**YOUR ASSIGNMENT:**
Your output should be the entries below, from the first line up to and including the line with "4769915 4770171 0_0_1_0_0_0_0_1_1_1_0_0_0_1_1_0_0_0", reproduced exactly and with no other lines.

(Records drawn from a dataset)
* * * * * * *

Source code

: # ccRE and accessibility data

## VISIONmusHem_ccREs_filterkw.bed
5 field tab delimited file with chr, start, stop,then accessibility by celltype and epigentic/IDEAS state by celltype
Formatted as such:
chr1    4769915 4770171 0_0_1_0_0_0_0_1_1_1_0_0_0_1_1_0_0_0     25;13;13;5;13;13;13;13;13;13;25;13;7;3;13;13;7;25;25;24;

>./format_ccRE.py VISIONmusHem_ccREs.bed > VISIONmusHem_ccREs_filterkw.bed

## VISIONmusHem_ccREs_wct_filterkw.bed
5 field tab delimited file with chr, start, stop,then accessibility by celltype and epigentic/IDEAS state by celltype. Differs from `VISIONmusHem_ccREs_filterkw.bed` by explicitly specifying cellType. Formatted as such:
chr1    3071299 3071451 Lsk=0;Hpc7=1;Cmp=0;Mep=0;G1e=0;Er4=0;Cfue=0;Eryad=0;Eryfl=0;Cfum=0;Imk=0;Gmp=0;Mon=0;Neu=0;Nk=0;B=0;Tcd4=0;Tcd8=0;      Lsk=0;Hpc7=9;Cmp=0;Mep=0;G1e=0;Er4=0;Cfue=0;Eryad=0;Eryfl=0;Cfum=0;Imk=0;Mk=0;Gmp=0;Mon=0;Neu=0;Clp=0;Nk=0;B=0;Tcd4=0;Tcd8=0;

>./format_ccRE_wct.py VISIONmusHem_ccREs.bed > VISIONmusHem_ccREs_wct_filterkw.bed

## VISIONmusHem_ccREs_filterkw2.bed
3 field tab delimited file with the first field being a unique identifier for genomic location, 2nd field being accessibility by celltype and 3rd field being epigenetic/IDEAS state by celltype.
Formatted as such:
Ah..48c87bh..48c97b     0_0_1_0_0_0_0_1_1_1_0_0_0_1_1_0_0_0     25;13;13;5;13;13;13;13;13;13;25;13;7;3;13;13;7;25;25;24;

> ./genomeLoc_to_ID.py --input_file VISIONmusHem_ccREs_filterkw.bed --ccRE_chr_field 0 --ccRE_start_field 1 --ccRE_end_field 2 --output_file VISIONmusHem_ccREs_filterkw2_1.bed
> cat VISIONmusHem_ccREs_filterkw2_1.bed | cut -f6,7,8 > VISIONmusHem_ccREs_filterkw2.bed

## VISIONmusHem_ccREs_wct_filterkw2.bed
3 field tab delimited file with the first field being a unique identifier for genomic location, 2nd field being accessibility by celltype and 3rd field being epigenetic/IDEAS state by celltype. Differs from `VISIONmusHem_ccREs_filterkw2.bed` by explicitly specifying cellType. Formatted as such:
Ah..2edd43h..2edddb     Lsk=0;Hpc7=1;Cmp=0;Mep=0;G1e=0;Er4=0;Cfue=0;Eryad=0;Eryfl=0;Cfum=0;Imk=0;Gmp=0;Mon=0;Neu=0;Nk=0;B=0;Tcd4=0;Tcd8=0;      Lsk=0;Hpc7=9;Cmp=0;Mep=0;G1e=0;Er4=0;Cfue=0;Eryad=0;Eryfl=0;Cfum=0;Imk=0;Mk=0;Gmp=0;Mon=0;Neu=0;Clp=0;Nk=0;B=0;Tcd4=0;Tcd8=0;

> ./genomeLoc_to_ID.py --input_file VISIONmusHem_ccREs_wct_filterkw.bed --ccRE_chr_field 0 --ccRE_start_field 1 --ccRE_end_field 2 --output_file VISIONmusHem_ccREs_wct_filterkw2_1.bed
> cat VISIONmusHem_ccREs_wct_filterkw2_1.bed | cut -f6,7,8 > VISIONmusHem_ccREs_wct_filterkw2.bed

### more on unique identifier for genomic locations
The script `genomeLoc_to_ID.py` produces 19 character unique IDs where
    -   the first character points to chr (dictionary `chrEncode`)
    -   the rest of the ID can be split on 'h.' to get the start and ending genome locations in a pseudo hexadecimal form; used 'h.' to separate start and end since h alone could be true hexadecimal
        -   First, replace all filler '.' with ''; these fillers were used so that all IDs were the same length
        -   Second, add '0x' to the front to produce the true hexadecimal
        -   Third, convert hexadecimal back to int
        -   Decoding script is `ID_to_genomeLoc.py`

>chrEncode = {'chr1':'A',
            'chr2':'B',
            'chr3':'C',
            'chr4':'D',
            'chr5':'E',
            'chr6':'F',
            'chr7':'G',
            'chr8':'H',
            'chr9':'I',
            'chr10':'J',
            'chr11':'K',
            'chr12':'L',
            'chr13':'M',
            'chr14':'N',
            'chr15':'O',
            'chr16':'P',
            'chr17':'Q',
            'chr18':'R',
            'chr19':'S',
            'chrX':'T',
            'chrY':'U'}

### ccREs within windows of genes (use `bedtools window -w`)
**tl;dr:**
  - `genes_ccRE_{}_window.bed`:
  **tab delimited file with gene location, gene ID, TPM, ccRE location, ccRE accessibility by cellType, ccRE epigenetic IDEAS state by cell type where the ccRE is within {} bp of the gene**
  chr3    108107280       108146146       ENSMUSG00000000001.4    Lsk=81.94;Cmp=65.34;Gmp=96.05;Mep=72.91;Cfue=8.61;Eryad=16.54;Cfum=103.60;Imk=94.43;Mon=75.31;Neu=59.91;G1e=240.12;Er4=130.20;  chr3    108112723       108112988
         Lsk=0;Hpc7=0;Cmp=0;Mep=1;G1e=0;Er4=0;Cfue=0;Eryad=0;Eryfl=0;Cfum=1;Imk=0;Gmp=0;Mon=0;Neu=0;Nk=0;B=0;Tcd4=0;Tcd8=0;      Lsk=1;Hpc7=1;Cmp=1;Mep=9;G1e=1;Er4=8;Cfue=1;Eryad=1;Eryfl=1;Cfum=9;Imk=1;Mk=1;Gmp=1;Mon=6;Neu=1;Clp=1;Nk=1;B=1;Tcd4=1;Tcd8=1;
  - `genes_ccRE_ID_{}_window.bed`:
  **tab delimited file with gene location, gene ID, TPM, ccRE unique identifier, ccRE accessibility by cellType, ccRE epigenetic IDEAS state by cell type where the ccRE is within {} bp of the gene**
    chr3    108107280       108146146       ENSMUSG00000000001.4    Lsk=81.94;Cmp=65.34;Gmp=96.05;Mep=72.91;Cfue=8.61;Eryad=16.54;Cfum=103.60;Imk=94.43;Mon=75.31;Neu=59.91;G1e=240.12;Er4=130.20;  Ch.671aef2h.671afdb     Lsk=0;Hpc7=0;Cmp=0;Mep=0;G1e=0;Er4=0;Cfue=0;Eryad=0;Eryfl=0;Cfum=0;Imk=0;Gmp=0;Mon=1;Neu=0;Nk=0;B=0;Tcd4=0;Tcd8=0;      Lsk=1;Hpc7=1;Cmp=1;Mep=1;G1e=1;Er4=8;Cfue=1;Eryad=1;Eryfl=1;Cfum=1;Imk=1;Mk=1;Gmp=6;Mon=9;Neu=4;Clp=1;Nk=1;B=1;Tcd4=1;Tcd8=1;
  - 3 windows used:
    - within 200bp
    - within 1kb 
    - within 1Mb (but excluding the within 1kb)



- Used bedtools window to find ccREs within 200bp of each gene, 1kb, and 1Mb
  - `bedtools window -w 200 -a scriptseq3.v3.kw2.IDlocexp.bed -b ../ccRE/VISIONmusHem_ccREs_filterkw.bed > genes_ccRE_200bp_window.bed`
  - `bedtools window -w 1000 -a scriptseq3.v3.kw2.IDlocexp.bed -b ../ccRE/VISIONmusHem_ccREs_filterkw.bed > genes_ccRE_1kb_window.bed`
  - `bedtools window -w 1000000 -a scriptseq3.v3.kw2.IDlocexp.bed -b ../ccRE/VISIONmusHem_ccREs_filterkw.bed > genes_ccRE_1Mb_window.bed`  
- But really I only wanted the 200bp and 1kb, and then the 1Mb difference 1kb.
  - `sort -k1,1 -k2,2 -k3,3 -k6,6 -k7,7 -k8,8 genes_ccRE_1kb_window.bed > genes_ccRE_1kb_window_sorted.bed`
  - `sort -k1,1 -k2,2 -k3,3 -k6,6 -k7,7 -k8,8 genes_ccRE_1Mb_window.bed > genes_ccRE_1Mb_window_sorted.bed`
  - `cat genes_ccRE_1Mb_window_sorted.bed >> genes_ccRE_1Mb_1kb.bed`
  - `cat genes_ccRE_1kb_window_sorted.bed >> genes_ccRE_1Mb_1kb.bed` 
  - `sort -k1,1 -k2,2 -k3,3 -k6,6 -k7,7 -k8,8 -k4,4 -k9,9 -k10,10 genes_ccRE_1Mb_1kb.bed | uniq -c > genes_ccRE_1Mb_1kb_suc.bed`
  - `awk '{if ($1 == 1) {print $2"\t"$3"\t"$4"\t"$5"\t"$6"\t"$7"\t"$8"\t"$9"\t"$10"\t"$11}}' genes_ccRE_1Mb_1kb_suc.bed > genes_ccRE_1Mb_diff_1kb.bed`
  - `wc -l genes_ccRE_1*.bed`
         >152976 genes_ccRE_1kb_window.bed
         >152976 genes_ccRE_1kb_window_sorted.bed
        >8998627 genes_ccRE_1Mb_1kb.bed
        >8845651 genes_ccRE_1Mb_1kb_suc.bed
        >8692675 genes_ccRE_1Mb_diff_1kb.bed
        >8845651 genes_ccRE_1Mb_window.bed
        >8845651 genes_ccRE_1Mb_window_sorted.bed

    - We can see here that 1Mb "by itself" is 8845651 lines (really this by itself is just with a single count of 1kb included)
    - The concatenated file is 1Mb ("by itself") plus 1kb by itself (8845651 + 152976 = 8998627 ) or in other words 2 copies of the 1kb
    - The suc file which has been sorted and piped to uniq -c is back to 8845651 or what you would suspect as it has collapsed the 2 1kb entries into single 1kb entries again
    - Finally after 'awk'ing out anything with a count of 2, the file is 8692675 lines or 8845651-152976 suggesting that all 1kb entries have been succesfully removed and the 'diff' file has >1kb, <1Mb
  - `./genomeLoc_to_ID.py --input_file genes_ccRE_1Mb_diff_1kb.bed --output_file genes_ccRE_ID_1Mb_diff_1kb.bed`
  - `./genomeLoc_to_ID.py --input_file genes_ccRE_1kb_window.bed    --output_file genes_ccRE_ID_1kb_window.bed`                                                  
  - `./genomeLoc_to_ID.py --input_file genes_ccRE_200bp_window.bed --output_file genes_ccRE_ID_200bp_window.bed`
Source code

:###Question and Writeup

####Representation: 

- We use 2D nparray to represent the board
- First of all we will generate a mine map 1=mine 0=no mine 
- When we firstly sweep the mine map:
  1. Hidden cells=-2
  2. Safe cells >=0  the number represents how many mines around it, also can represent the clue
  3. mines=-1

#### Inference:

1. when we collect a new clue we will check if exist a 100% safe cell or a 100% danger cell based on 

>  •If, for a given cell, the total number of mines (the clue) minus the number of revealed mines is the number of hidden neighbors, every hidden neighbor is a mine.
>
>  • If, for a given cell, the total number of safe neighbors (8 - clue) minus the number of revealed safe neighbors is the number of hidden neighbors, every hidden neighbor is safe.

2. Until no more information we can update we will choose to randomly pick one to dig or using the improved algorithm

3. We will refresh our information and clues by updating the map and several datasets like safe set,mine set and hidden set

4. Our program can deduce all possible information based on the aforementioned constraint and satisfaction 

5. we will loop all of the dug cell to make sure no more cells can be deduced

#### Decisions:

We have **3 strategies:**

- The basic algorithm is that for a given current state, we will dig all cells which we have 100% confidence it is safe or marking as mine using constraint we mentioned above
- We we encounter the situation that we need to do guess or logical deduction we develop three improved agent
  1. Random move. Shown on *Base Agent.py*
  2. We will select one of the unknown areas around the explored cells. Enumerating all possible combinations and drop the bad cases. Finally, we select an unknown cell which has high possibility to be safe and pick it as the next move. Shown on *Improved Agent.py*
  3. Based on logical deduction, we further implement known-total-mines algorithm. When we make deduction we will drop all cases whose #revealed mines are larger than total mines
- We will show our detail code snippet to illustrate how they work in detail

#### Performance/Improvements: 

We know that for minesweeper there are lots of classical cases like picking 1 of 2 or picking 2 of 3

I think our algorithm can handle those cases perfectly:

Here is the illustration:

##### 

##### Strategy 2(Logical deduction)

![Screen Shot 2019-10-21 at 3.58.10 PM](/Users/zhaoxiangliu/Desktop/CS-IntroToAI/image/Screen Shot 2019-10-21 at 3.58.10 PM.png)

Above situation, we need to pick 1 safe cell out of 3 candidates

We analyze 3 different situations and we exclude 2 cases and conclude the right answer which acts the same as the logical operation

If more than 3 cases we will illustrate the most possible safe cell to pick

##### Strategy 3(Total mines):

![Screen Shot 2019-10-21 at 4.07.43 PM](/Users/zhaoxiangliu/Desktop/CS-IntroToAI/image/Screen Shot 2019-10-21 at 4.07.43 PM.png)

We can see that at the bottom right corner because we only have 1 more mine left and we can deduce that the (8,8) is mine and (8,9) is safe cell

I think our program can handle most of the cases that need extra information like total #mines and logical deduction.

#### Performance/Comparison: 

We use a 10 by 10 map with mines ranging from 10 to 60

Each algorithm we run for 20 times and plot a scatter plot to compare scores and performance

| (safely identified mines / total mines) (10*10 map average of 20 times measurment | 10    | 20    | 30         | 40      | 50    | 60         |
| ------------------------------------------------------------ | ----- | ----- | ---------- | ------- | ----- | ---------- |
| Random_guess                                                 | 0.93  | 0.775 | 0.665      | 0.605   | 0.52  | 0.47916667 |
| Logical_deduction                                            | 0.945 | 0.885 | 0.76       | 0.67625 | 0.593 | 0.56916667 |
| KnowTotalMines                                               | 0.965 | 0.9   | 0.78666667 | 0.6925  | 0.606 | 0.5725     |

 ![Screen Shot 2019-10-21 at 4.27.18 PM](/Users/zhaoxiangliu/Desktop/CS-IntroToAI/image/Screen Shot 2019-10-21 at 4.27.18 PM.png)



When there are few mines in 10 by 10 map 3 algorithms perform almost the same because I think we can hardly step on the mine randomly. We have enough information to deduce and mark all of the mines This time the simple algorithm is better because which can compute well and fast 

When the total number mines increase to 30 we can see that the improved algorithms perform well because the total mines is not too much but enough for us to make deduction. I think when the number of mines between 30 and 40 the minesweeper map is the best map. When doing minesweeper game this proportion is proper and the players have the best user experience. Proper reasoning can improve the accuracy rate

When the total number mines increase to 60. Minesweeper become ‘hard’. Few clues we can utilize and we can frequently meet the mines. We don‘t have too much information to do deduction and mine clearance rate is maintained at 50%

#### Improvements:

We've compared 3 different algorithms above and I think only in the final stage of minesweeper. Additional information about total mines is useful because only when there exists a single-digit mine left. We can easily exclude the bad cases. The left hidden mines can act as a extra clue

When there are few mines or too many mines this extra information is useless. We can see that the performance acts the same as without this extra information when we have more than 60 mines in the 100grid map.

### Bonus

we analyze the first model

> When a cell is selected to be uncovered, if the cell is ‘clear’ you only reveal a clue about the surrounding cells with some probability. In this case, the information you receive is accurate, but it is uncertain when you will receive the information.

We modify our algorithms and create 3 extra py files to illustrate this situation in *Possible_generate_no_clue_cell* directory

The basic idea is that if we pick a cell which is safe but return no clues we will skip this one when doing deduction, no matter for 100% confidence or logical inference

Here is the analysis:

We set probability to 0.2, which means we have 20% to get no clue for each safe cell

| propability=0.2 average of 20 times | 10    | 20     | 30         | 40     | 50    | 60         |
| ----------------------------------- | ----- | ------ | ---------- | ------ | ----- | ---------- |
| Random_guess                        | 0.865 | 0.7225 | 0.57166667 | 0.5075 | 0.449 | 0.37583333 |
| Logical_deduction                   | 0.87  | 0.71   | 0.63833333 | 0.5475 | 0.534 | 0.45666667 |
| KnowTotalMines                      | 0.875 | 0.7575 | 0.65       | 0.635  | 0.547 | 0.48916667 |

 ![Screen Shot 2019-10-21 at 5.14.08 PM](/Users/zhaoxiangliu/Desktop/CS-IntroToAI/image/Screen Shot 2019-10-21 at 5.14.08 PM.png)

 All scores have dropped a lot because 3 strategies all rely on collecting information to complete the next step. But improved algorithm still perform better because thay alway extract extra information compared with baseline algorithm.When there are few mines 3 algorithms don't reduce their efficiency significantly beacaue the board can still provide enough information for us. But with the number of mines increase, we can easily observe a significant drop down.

* * * * * * *

**WRITTEN SOLUTION:**
Source code

: # ccRE and accessibility data

## VISIONmusHem_ccREs_filterkw.bed
5 field tab delimited file with chr, start, stop,then accessibility by celltype and epigentic/IDEAS state by celltype
Formatted as such:
chr1    4769915 4770171 0_0_1_0_0_0_0_1_1_1_0_0_0_1_1_0_0_0     25;13;13;5;13;13;13;13;13;13;25;13;7;3;13;13;7;25;25;24;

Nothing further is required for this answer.